▶ **THE PROBLEM**: In the entries below, find every line with "average" and copy it.

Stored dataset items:
☆ ☆ ☆ ☆ ☆
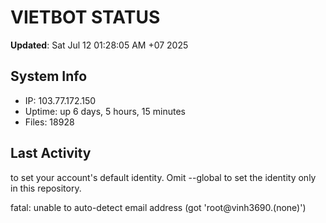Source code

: # VIETBOT STATUS
**Updated**: Sat Jul 12 01:28:05 AM +07 2025

## System Info
- IP: 103.77.172.150
- Uptime: up 6 days, 5 hours, 15 minutes
- Files: 18928

## Last Activity

to set your account's default identity.
Omit --global to set the identity only in this repository.

fatal: unable to auto-detect email address (got 'root@vinh3690.(none)')
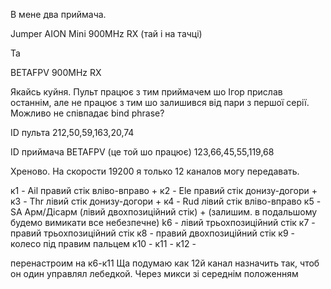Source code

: В мене два приймача.

Jumper AION Mini 900MHz RX (тай і на тачці)

Та

BETAFPV 900MHz RX




Якайсь куйня. Пульт працює з тим приймачем шо Ігор прислав останнім, але не працює з тим шо залишився від пари з першої серії.
Можливо не співпадає bind phrase?


ID пульта
212,50,59,163,20,74

ID приймача BETAFPV (це той шо працює)
123,66,45,55,119,68



Хреново. На скорости 19200 я только 12 каналов могу передавать.

к1 - Ail правий стік вліво-вправо           +
к2 - Ele правий стік донизу-догори          +
к3 - Thr лівий стік донизу-догори           +
к4 - Rud лівий стік вліво-вправо
к5 - SA Арм/Дісарм (лівий двохпозиційний стік)  + (залишим. в подальшому будемо вимикати все небезпечне)
k6 - лівий трьохпозиційний стік
к7 - правий трьохпозиційний стік
к8 - правий двохпозиційний стік
к9 - колесо під правим пальцем
к10 - 
к11 -
к12 -

перенастроим на к6-к11
Ща подумаю как 12й канал назначить так, чтоб он один управлял лебедкой.
Через микси зі середнім положенням
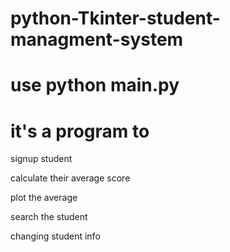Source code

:# python-Tkinter-student-managment-system

# use python main.py 

# it's a program to 

signup student


calculate their average score


plot the average 


search the student


changing student info


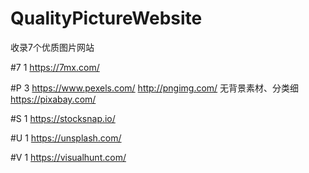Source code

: # QualityPictureWebsite
收录7个优质图片网站

#7 1
https://7mx.com/ 

#P 3
https://www.pexels.com/ 
http://pngimg.com/ 无背景素材、分类细
https://pixabay.com/ 

#S 1
https://stocksnap.io/ 

#U 1
https://unsplash.com/

#V 1
https://visualhunt.com/ 
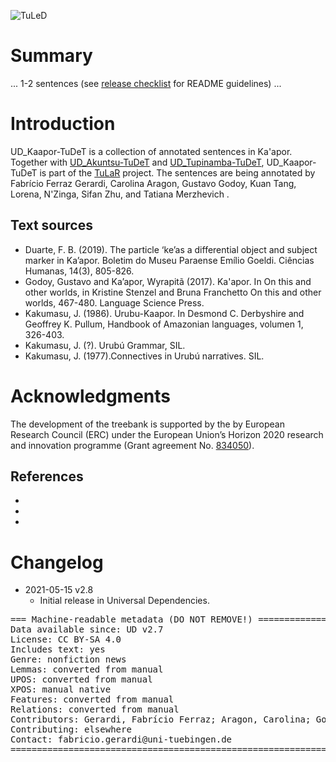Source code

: ![TuLeD](not-to-release/mapNimu2.png)

# Summary

... 1-2 sentences (see [release checklist](http://universaldependencies.org/release_checklist.html#the-readme-file) for README guidelines) ...

# Introduction

UD_Kaapor-TuDeT is a collection of annotated sentences in Ka'apor. Together with [UD_Akuntsu-TuDeT](https://github.com/UniversalDependencies/UD_Akuntsu-TuDeT) and [UD_Tupinamba-TuDeT](https://github.com/UniversalDependencies/UD_Tupinamba-TuDeT), UD_Kaapor-TuDeT is part of the [TuLaR](https://tular.org) project. The sentences are being annotated by Fabrício Ferraz Gerardi, Carolina Aragon, Gustavo Godoy, Kuan Tang, Lorena, N'Zinga, Sifan Zhu, and Tatiana Merzhevich .

## Text sources

* Duarte, F. B. (2019). The particle ‘ke’as a differential object and subject marker in Ka’apor. Boletim do Museu Paraense Emílio Goeldi. Ciências Humanas, 14(3), 805-826.
* Godoy, Gustavo and Ka’apor, Wyrapitã  (2017). Ka'apor. In On this and other worlds, in Kristine Stenzel and Bruna Franchetto On this and other worlds, 467-480. Language Science Press. 
* Kakumasu, J. (1986). Urubu-Kaapor. In Desmond C. Derbyshire and Geoffrey K. Pullum, Handbook of Amazonian languages, volumen 1, 326-403.
* Kakumasu, J. (?). Urubú Grammar, SIL.
* Kakumasu, J. (1977).Connectives in Urubú narratives. SIL.



# Acknowledgments

The development of the treebank is supported by the by European Research Council (ERC) under the European Union’s Horizon 2020 research and innovation programme (Grant agreement No. [834050](https://uni-tuebingen.de/fakultaeten/philosophische-fakultaet/fachbereiche/neuphilologie/seminar-fuer-sprachwissenschaft/arbeitsbereiche/allg-sprachwissenschaft/projekte/crosslingference/)).

## References

*

*

*


# Changelog

* 2021-05-15 v2.8
  * Initial release in Universal Dependencies.


<pre>
=== Machine-readable metadata (DO NOT REMOVE!) ================================
Data available since: UD v2.7
License: CC BY-SA 4.0
Includes text: yes
Genre: nonfiction news
Lemmas: converted from manual
UPOS: converted from manual
XPOS: manual native
Features: converted from manual
Relations: converted from manual
Contributors: Gerardi, Fabrício Ferraz; Aragon, Carolina; Godoy, Gustavo
Contributing: elsewhere
Contact: fabricio.gerardi@uni-tuebingen.de
===============================================================================
</pre>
☆ ☆ ☆ ☆ ☆
▶ **RESPONSE**:
calculate their average score
plot the average 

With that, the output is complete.